From the listing, collect all lines containing the word "mediante".

### Record set:
· · · · · · ·

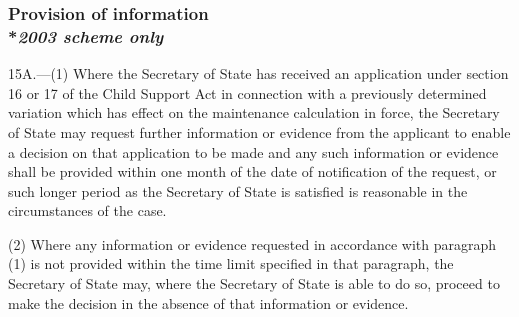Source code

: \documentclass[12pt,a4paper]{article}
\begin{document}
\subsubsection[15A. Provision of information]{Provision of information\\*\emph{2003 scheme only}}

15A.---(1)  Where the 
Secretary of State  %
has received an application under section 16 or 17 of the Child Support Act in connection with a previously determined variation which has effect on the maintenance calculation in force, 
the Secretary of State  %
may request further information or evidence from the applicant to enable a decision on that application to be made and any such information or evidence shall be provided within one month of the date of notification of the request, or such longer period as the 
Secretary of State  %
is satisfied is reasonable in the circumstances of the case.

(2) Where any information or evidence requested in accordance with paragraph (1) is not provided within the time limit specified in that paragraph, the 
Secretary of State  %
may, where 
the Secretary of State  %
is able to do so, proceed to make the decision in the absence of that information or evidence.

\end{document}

· · · · · · ·

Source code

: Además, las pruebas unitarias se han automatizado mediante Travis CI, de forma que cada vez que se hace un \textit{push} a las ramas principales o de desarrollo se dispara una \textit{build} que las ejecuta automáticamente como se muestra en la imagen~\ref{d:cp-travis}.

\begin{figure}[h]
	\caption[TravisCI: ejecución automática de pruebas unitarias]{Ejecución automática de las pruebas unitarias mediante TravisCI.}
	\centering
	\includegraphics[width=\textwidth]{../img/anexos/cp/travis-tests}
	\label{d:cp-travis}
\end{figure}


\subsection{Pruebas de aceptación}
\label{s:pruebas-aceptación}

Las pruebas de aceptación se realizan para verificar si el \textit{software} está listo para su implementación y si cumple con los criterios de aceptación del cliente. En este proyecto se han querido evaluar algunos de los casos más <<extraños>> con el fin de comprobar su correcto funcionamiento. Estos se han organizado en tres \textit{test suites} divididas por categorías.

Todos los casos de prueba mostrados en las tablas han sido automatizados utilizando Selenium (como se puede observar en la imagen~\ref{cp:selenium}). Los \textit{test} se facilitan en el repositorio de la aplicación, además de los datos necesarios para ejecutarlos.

· · · · · · ·

### Problem solution:
: Además, las pruebas unitarias se han automatizado mediante Travis CI, de forma que cada vez que se hace un \textit{push} a las ramas principales o de desarrollo se dispara una \textit{build} que las ejecuta automáticamente como se muestra en la imagen~\ref{d:cp-travis}.
	\caption[TravisCI: ejecución automática de pruebas unitarias]{Ejecución automática de las pruebas unitarias mediante TravisCI.}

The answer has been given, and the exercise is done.